5.0あの大聖堂大火災の裏側を再現する歴史的記録作品

2025年2月23日
PCから投稿
鑑賞方法:CS/BS/ケーブル

悲しい

知的

ノートルダム大聖堂の火災は、非常なショックと共に報道された。
慣れ親しんだランドマークの焼失は、自分にとっても相当なショックだったから、フランス人にとってはなおさらだろう。
この映画を見ることで、フランスの火災(だけでなく、おそらく災害全般に対して)対策の甘さが浮彫になるが、それが一般人でも指摘できるのは日本が災害大国であることもあるだろう。
それだけ、ヨーロッパは安全な土地だったのだ。
石造りの建築物が主要となった背景には、地震が無いことと、何度もあった戦争で森が縮小したことの2点がある。
そしてこの2点は、そのまま災害対策がおそろかであったことの原因でもある。
さらに、日本では関東大震災や幾度の津波で注意されることになった「安全性バイアス」(そんな災害は自分には起こらないよ、という希望的観測)が、フランスの火災対策では未だに生きていることがこの映画から読み取れる。
日本では「いつか起こることは必ず起こること」と見做して対策するが、フランスでは「今まで起きなかったから今後も多分起きないこと」ぐらいにしか認識していなかった。
それらの甘さが幾重にも重なって、この悲劇を招いてしまった。
単なるディザスターパニックアクションではなく、災害ドキュメンタリーとしてこの映画が撮られているからこそ、それらの点が見る人に突き刺さる。
防げたはずの火災だったと、あるいはもっと影響を抑えられたはずだと暗に訴えて来る。

幸いに人的被害は無かったが、心の拠り所を喪った人々へのダメージは別の意味で甚大だった。
「教会」と一言で言う場合、それは建築物を指すこともあれば、信仰を内包する「入れ物」としての宗教団体を指すこともある。

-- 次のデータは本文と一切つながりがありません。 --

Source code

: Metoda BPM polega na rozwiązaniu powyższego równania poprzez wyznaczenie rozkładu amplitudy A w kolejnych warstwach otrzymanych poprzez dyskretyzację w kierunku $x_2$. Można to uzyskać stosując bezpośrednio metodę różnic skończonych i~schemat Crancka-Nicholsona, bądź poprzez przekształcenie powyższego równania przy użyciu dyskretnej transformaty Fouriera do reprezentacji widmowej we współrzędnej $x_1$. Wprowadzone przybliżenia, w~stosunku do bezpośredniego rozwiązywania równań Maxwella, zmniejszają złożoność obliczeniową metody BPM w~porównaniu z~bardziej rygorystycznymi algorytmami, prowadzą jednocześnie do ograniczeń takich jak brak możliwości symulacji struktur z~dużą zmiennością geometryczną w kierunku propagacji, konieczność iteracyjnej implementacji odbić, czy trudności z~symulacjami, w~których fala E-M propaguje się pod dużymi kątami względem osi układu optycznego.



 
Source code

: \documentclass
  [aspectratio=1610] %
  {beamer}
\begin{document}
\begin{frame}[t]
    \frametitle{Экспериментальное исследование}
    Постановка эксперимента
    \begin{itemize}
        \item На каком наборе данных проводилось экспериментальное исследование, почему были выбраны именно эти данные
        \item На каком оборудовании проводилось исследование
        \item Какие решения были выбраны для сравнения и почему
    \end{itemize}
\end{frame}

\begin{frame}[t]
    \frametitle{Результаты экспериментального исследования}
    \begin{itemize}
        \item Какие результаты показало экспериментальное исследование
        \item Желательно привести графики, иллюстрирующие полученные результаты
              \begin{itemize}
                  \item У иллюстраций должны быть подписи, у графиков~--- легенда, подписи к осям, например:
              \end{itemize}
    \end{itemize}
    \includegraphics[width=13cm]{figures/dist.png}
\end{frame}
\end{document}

つまりは、建築物の教会も宗教団体の教会も、信仰=信者を集めて形作るための存在だ。
アイデンティティの殻と言い得る存在を喪った人たちの歎きは如何ほどだろう。

この大聖堂火災には、続きがある。
パリオリンピックには間に合わなかったが、2024年12月に復旧に一区切りがつき、一般公開が始まった。
この5年間の復旧作業もしっかり把握してこそ、この大聖堂の火災は人々の中で消化される。
日本では2025年2月24日まで公開されていた特別展「パリ・ノートルダム大聖堂展 タブレットを手に巡る時空の旅」で、ノートルダム大聖堂の成り立ちから復旧までの詳しい内容を知ることが出来る。
この映画を見た人はぜひともこの特別展も見ていただきたい。もう日数も残っていないけど。